Well, this apparently is also the root of the Hebrew slang word sababa סבבה - meaning "cool". As Shoshana Kordova writes:
Sababa is one of several Hebrew slang words meaning “great” or “cool” and can express enthusiasm, satisfaction or assent (“sure,” “no problem”).
“How was your presentation? Did everything go as planned?” one colleague might ask another. “Oh yeah,” the response might be. “It all went sababa, no hitches.”
Sababa comes from the Arabic word tzababa, which means “great” or “excellent” in spoken Arabic, though it is also a more formal Arabic word meaning “yearning” or “strong love.”

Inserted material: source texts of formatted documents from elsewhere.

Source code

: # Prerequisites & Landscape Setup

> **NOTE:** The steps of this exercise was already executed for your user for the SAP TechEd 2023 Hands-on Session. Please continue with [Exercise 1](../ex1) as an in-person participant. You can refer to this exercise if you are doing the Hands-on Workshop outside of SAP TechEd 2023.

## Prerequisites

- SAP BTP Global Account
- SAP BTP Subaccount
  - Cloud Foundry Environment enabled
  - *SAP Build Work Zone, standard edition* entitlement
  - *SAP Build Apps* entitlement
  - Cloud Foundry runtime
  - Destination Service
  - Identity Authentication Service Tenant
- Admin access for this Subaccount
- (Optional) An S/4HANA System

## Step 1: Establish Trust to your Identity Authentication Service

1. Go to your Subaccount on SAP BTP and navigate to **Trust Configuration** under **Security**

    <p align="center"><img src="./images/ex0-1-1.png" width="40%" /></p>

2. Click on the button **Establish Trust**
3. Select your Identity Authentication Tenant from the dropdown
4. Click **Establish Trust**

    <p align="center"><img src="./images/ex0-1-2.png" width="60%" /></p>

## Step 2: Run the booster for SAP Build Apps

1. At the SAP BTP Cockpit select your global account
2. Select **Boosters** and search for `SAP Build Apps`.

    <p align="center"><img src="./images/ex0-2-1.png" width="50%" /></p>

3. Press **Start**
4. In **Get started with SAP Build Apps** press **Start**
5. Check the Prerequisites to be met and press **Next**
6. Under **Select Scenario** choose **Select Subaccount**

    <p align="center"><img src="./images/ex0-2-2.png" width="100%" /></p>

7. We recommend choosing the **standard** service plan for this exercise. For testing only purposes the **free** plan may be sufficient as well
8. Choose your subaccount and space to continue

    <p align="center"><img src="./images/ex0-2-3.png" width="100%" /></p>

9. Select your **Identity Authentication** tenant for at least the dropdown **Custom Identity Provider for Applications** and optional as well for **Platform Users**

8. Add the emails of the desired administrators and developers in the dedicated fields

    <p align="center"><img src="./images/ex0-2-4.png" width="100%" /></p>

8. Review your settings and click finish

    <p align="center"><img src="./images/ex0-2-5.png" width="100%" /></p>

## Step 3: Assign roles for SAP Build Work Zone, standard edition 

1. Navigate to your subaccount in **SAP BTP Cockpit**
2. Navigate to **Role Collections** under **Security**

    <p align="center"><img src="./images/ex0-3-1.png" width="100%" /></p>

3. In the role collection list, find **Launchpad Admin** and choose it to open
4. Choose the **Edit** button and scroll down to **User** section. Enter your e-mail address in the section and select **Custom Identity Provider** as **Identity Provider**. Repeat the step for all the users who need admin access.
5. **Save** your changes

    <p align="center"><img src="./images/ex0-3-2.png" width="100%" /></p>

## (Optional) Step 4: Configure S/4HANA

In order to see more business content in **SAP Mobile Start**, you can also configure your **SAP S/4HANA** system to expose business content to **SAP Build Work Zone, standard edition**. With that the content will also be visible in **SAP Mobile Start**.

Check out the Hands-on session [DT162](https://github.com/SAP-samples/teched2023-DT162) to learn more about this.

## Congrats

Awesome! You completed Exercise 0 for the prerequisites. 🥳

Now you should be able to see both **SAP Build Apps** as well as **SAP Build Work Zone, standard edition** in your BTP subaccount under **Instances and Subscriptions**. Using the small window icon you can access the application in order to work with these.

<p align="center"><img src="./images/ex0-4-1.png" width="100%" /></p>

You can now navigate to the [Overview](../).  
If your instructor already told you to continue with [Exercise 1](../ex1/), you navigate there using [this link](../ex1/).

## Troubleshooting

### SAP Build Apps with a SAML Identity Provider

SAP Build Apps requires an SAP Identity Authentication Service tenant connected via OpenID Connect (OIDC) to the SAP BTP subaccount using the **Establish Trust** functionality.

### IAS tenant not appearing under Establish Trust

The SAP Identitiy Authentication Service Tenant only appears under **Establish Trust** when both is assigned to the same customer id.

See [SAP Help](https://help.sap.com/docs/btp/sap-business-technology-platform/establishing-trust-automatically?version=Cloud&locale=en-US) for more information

So this meaning of "yearning, strong love" in Arabic for tzababa is cognate with the Hebrew צבה, also meaning "desire."
In 2017, I discussed the root חלק, meaning to divide. It is the root of the word machloket מחלוקת, meaning "division, dispute, disagreement."
This word appears in a well-known mishna (Avot 5:17) -
כָּל מַחֲלֹקֶת שֶׁהִיא לְשֵׁם שָׁמַיִם, סוֹפָהּ לְהִתְקַיֵּם. וְשֶׁאֵינָהּ לְשֵׁם שָׁמַיִם, אֵין סוֹפָהּ לְהִתְקַיֵּם. אֵיזוֹ הִיא מַחֲלֹקֶת שֶׁהִיא לְשֵׁם שָׁמַיִם, זוֹ מַחֲלֹקֶת הִלֵּל וְשַׁמַּאי. וְשֶׁאֵינָהּ לְשֵׁם שָׁמַיִם, זוֹ מַחֲלֹקֶת קֹרַח וְכָל עֲדָתוֹ:
The word machloket in this English translation originally appeared as "dispute" and "controversy." However, Safrai, in his commentary, says that this understanding is difficult. Disputes "for the sake of heaven" should be easy to resolve by good arguments, whereas disputes not for the sake of heaven, where personal and external factors are involved, will not be settled by claims of logic.Every machloket that is for the sake of Heaven, will in the end endure; But one that is not for the sake of Heaven, will not endure. Which is the machloket that is for the sake of Heaven? Such was the machloket of Hillel and Shammai. And which is the machloket that is not for the sake of Heaven? Such was the machloket of Korah and all his congregation.
So Safrai, quoting Melamed, writes that the word machloket here does not mean "dispute", but rather "division", i.e. the different groups (on either side of the debate). This was the meaning in Biblical Hebrew (it appears frequently in Divrei Hayamim), and is parallel to the word miflaga מפלגה - also meaning division (the root פלג means divide as well), and is the word for "political party" in Modern Hebrew. Therefore, Safrai concludes, that groups that are organized for a positive purpose ("for the sake of heaven") will endure.